*** Block opens ***
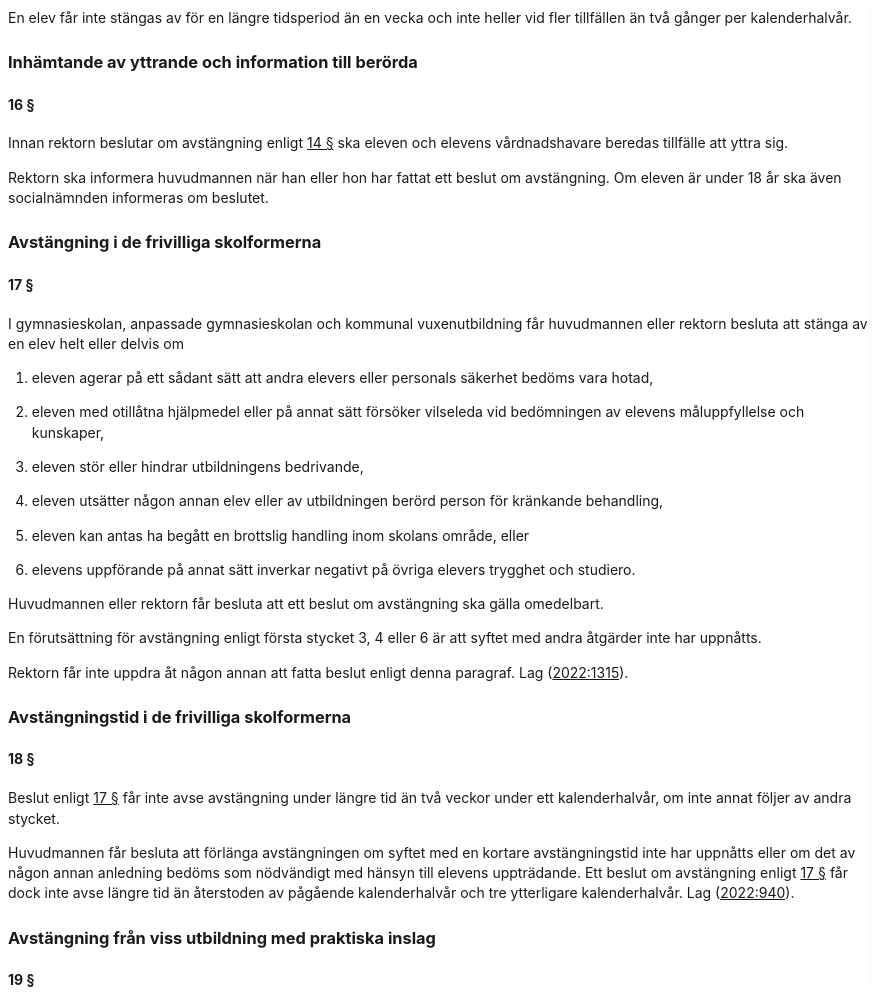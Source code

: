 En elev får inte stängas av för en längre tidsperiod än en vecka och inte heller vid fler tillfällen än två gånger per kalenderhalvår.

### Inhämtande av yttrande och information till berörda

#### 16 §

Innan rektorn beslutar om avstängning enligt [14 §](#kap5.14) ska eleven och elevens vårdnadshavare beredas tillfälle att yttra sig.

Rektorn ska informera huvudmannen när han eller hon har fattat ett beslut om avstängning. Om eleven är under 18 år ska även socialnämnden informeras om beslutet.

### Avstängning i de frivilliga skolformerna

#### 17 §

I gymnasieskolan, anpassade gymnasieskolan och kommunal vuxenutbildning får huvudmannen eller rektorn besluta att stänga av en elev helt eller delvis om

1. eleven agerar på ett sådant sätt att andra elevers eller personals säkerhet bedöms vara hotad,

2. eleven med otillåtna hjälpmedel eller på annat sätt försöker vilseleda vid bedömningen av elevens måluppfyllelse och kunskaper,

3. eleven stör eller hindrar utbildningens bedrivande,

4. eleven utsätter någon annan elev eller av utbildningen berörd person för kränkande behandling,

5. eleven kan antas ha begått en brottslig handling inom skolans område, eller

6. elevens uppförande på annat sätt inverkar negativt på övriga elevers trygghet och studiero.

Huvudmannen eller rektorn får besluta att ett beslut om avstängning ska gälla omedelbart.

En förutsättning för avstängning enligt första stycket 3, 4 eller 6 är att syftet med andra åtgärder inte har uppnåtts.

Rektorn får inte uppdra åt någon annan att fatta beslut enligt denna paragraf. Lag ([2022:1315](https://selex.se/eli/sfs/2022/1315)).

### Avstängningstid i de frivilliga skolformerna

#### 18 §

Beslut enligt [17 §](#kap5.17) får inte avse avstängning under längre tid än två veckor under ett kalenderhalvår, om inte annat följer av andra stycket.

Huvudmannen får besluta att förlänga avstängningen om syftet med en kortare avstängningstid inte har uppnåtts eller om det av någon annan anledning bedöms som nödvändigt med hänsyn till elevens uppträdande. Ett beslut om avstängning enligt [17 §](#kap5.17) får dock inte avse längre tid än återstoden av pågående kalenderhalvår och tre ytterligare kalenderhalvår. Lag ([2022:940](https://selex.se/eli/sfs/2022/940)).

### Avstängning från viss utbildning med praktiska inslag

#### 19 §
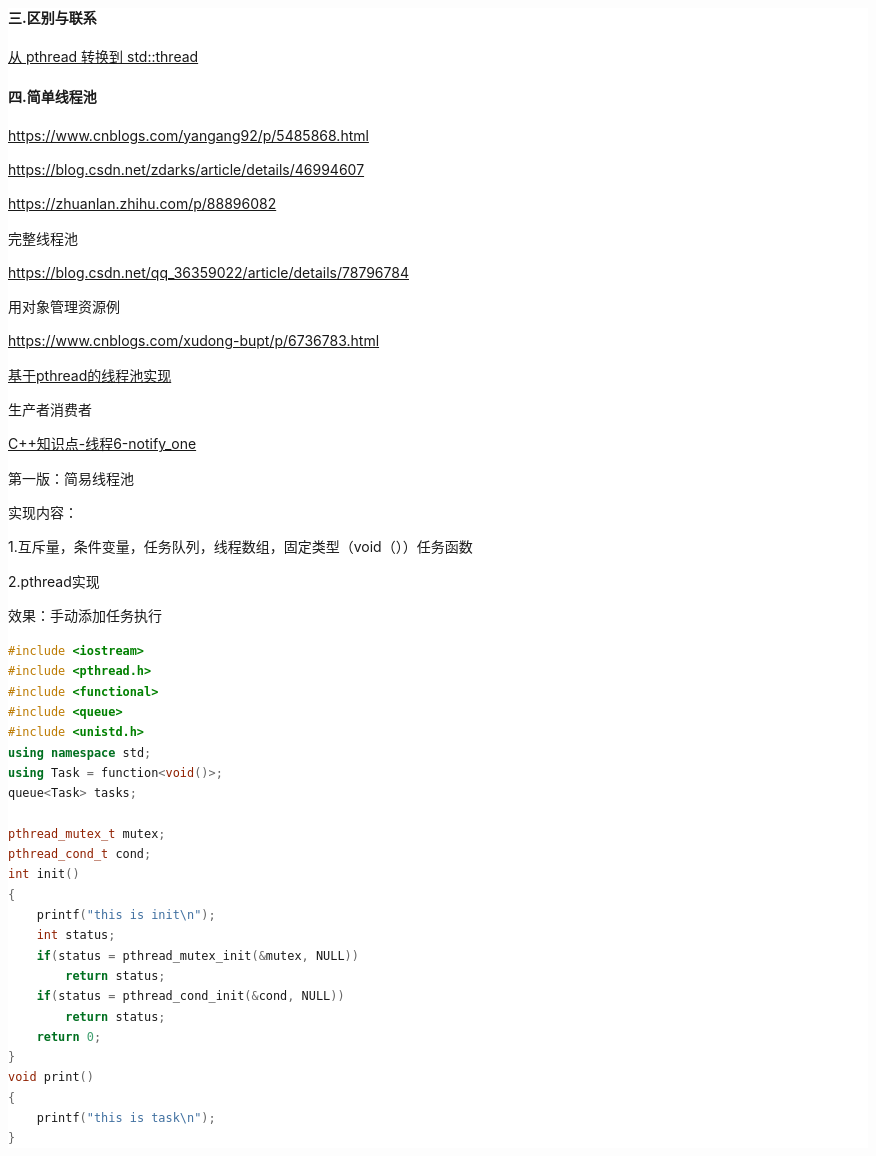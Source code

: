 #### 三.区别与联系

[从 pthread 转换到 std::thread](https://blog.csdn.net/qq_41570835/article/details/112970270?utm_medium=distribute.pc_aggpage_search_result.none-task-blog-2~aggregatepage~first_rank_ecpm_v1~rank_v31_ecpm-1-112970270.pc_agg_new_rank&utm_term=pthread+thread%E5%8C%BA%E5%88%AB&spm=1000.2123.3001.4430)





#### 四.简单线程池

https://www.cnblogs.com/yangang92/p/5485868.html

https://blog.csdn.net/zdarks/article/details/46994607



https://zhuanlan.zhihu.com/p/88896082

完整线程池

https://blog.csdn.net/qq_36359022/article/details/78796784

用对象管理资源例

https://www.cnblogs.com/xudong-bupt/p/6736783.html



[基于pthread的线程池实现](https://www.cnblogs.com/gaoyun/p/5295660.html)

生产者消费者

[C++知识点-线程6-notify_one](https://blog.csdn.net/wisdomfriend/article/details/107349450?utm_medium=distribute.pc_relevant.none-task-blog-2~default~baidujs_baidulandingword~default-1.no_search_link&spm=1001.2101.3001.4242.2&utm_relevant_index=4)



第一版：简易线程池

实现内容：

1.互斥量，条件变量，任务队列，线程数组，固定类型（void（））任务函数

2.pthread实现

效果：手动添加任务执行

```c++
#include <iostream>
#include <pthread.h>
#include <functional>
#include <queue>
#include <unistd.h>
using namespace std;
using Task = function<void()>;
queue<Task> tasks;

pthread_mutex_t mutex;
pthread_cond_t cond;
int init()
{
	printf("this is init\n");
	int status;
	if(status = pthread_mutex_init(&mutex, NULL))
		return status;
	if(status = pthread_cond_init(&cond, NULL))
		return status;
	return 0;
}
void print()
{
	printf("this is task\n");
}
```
*** Block closes ***
*** Block opens ***
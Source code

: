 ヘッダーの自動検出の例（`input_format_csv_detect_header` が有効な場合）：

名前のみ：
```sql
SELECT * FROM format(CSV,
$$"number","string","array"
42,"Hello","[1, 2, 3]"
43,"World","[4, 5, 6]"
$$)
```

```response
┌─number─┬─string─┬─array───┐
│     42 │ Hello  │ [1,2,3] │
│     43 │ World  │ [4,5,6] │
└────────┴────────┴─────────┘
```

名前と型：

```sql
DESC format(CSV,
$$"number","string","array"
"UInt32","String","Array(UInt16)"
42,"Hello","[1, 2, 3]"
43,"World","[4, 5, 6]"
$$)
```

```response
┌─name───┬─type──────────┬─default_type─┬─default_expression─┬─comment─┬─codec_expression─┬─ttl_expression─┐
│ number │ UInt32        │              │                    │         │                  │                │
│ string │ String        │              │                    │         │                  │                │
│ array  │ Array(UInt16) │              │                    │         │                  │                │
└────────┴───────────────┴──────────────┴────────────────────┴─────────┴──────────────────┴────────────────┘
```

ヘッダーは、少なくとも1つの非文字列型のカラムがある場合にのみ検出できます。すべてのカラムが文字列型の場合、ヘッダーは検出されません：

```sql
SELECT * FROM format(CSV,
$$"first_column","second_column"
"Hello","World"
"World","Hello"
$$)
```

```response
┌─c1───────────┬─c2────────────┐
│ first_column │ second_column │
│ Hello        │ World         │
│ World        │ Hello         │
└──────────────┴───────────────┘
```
*** Block closes ***
*** Block opens ***
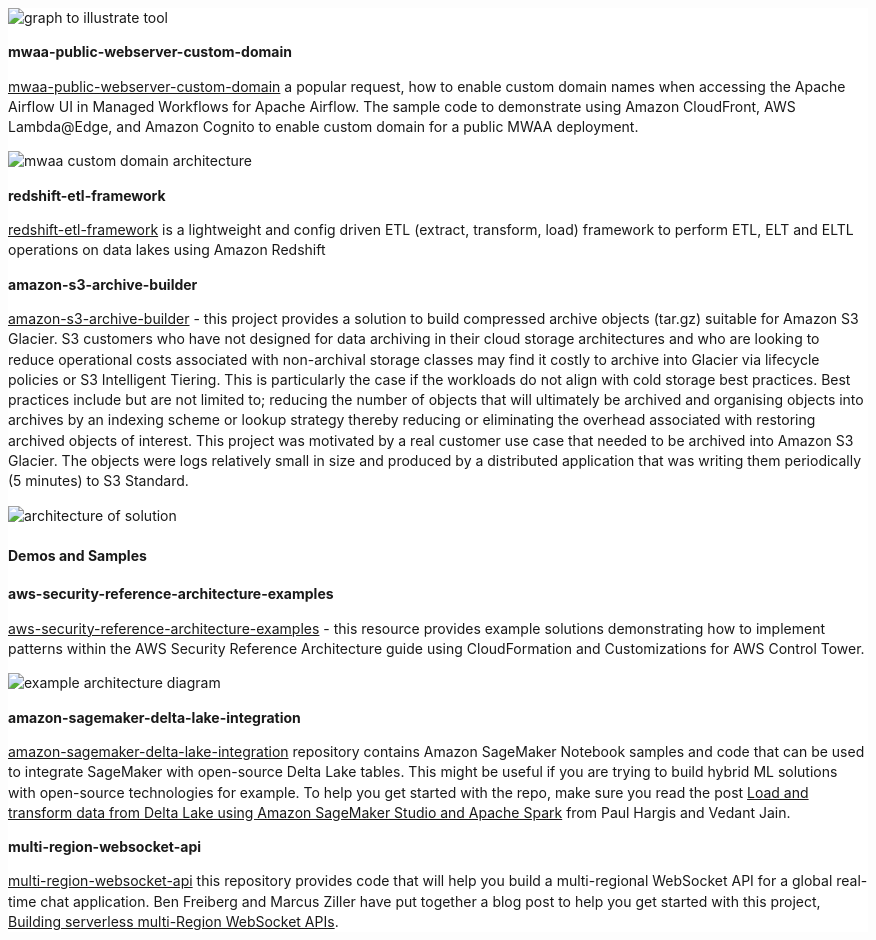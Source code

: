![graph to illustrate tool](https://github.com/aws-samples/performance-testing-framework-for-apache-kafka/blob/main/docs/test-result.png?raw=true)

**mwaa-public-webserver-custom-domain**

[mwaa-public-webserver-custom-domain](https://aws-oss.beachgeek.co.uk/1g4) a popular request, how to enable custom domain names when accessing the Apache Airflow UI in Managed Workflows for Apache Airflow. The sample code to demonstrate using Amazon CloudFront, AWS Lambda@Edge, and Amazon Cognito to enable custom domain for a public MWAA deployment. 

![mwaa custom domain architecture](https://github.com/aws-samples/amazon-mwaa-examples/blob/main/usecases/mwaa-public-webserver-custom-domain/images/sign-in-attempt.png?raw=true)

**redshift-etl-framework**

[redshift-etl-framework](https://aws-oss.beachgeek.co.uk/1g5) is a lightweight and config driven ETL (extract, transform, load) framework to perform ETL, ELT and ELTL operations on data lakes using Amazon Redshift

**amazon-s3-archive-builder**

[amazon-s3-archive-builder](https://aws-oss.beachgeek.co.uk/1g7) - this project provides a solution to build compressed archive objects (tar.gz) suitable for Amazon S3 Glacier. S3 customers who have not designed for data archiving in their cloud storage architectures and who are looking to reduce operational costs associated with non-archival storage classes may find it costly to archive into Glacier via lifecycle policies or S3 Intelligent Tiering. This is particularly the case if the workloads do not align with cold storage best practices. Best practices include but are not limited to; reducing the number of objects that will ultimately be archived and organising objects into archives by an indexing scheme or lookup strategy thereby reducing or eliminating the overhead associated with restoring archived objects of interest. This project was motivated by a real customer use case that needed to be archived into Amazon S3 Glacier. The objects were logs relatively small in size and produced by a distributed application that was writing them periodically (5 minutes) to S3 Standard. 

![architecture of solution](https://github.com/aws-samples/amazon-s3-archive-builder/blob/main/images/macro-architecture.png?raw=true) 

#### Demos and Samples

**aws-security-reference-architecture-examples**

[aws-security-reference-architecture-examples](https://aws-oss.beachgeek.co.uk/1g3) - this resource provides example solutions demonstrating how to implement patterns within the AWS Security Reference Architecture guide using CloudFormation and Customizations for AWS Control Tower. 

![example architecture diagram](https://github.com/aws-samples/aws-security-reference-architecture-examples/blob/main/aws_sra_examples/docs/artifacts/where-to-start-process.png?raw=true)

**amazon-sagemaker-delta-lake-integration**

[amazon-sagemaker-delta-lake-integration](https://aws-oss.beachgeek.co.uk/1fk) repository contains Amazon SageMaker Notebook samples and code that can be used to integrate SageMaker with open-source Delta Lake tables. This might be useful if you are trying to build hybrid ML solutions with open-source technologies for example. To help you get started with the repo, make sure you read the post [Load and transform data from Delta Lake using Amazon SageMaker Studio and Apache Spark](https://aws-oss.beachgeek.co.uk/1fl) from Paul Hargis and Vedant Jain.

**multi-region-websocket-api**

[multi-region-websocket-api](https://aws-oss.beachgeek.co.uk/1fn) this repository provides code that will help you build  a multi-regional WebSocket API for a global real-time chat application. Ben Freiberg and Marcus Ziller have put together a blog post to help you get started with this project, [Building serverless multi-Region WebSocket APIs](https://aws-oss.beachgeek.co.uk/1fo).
*** Block closes ***
Task instructions:
Look through the material above for the string "solutions" and copy each line that has it.

Exercise answer:
[aws-security-reference-architecture-examples](https://aws-oss.beachgeek.co.uk/1g3) - this resource provides example solutions demonstrating how to implement patterns within the AWS Security Reference Architecture guide using CloudFormation and Customizations for AWS Control Tower. 
[amazon-sagemaker-delta-lake-integration](https://aws-oss.beachgeek.co.uk/1fk) repository contains Amazon SageMaker Notebook samples and code that can be used to integrate SageMaker with open-source Delta Lake tables. This might be useful if you are trying to build hybrid ML solutions with open-source technologies for example. To help you get started with the repo, make sure you read the post [Load and transform data from Delta Lake using Amazon SageMaker Studio and Apache Spark](https://aws-oss.beachgeek.co.uk/1fl) from Paul Hargis and Vedant Jain.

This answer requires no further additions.